Extracting web content using Tavily

Efficiently extracting content from web pages is crucial for AI-powered applications. Tavily provides two main approaches to content extraction, each suited for different use cases.

1. One-step extraction: directly retrieve raw_content

You can extract web content by enabling include_raw_content = true when making a Tavily Search API call. This allows you to retrieve both search results and extracted content in a single step.

However, this can increase latency because you may extract raw content from sources that are not relevant in the first place. It’s recommended to split the process into two steps: running multiple sub-queries to expand the pool of sources, then curating the most relevant documents based on content snippets or source scores. By extracting raw content from the most relevant sources, you get high-quality RAG documents.

2. Two-step process: search, then extract

For better accuracy and customization, we recommend a two-step process:

Use the Tavily Search API to retrieve relevant web pages, which output URLs.

Step 2: Extract

Use the Tavily Extract API to fetch the full content from the most relevant URLs.

Example:

import asyncio
from tavily import AsyncTavilyClient

tavily_client = AsyncTavilyClient(api_key="tvly-YOUR_API_KEY")

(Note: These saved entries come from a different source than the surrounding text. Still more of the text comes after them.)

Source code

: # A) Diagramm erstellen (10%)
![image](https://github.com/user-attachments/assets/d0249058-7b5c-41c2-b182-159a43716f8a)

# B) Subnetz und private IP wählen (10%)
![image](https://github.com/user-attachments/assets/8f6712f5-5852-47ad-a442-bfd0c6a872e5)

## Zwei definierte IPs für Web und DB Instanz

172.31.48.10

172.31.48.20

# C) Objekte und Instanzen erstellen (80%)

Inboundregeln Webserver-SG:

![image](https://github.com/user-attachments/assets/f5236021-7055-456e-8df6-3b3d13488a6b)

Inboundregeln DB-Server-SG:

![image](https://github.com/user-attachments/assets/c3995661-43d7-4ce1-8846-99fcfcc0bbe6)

async def fetch_and_extract():
   # Define the queries with search_depth and max_results inside the query dictionary
   queries = [
       {"query": "AI applications in healthcare", "search_depth": "advanced", "max_results": 10},
       {"query": "ethical implications of AI in healthcare", "search_depth": "advanced", "max_results": 10},
       {"query": "latest trends in machine learning healthcare applications", "search_depth": "advanced",
        "max_results": 10},
       {"query": "AI and healthcare regulatory challenges", "search_depth": "advanced", "max_results": 10}
   ]

   # Perform the search queries concurrently, passing the entire query dictionary
   responses = await asyncio.gather(*[tavily_client.search(**q) for q in queries])

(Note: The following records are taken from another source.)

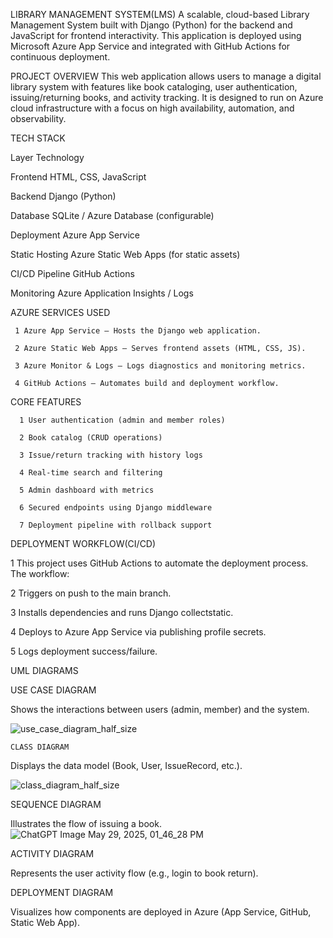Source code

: LIBRARY MANAGEMENT SYSTEM(LMS)
A scalable, cloud-based Library Management System built with Django (Python) for the backend and JavaScript for frontend interactivity. 
This application is deployed using Microsoft Azure App Service and integrated with GitHub Actions for continuous deployment.

PROJECT OVERVIEW 
This web application allows users to manage a digital library system with features like
book cataloging, user authentication, issuing/returning books, and activity tracking.
It is designed to run on Azure cloud infrastructure with a focus on high availability, automation, 
and observability.

TECH STACK 










Layer	                                                                                                          Technology















 
Frontend	                                                                                                          HTML, CSS, JavaScript

















Backend	                                                                                                            Django (Python)




















 
Database                  	                                                                                       SQLite / Azure Database (configurable)





















Deployment                      	                                                                                 Azure App Service



















Static Hosting              	                                                                                 Azure Static Web Apps (for static assets)
























CI/CD Pipeline                  	                                                                           GitHub Actions

























Monitoring                                                                                                 	Azure Application Insights / Logs

AZURE SERVICES USED 



     1 Azure App Service – Hosts the Django web application.

     2 Azure Static Web Apps – Serves frontend assets (HTML, CSS, JS).

     3 Azure Monitor & Logs – Logs diagnostics and monitoring metrics.

     4 GitHub Actions – Automates build and deployment workflow.

 CORE FEATURES

      1 User authentication (admin and member roles)

      2 Book catalog (CRUD operations)

      3 Issue/return tracking with history logs

      4 Real-time search and filtering

      5 Admin dashboard with metrics

      6 Secured endpoints using Django middleware

      7 Deployment pipeline with rollback support

DEPLOYMENT WORKFLOW(CI/CD)


  1 This project uses GitHub Actions to automate the deployment process. The workflow:

  
  2  Triggers on push to the main branch.

  
  3 Installs dependencies and runs Django collectstatic.

  
  4 Deploys to Azure App Service via publishing profile secrets.

  
  5 Logs deployment success/failure.

   UML  DIAGRAMS

   USE CASE DIAGRAM 
   
   Shows the interactions between users (admin, member) and the system.

 ![use_case_diagram_half_size](https://github.com/user-attachments/assets/c5d94732-85d9-479a-960a-1fab57587217)


    CLASS DIAGRAM 
   
   Displays the data model (Book, User, IssueRecord, etc.).

   ![class_diagram_half_size](https://github.com/user-attachments/assets/b7bcc3d5-6e9e-4e8e-92d7-e64579998ad2)



   SEQUENCE DIAGRAM 
  
  Illustrates the flow of issuing a book.
  ![ChatGPT Image May 29, 2025, 01_46_28 PM](https://github.com/user-attachments/assets/1a16acdc-ae6f-486d-8afb-ae1fbf2cbcf5)


   ACTIVITY DIAGRAM
  
  Represents the user activity flow (e.g., login to book return).

   DEPLOYMENT DIAGRAM 
  
  Visualizes how components are deployed in Azure (App Service, GitHub, Static Web App).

   # Filter URLs with a score greater than 0.5. Alternatively, you can use a re-ranking model or an LLM to identify the most relevant sources, or cluster your documents and extract content only from the most relevant cluster
   relevant_urls = []
   for response in responses:
       for result in response.get('results', []):
           if result.get('score', 0) > 0.5:
               relevant_urls.append(result.get('url'))

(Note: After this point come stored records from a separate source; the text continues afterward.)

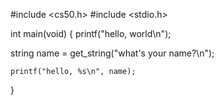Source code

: #include <cs50.h>
#include <stdio.h>

int main(void)
{
    printf("hello, world\n");

string name = get_string("what's your name?\n");

    printf("hello, %s\n", name);
}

   # Extract content from the relevant URLs
   extracted_data = await asyncio.gather(*(tavily_client.extract(url) for url in relevant_urls))

   # Print the extracted content
   for data in extracted_data:
       print(data)

# Run the function
asyncio.run(fetch_and_extract())

Pros of two-Step extraction

More control – Extract only from selected URLs.

Higher accuracy – Filter out irrelevant results before extraction.

Advanced extraction capabilities – Using search_depth = "advanced".

Cons of two-step extraction

❌ slightly more expensive.

Using advanced extraction

Using extract_depth = "advanced" in the Extract API allows for more comprehensive content retrieval. This mode is particularly useful when dealing with:

  • Complex web pages with dynamic content, embedded media, or structured data.
  • Tables and structured information that require accurate parsing.
  • Higher success rates.

If precision and depth are priorities for your application, extract_depth = "advanced" is the recommended choice.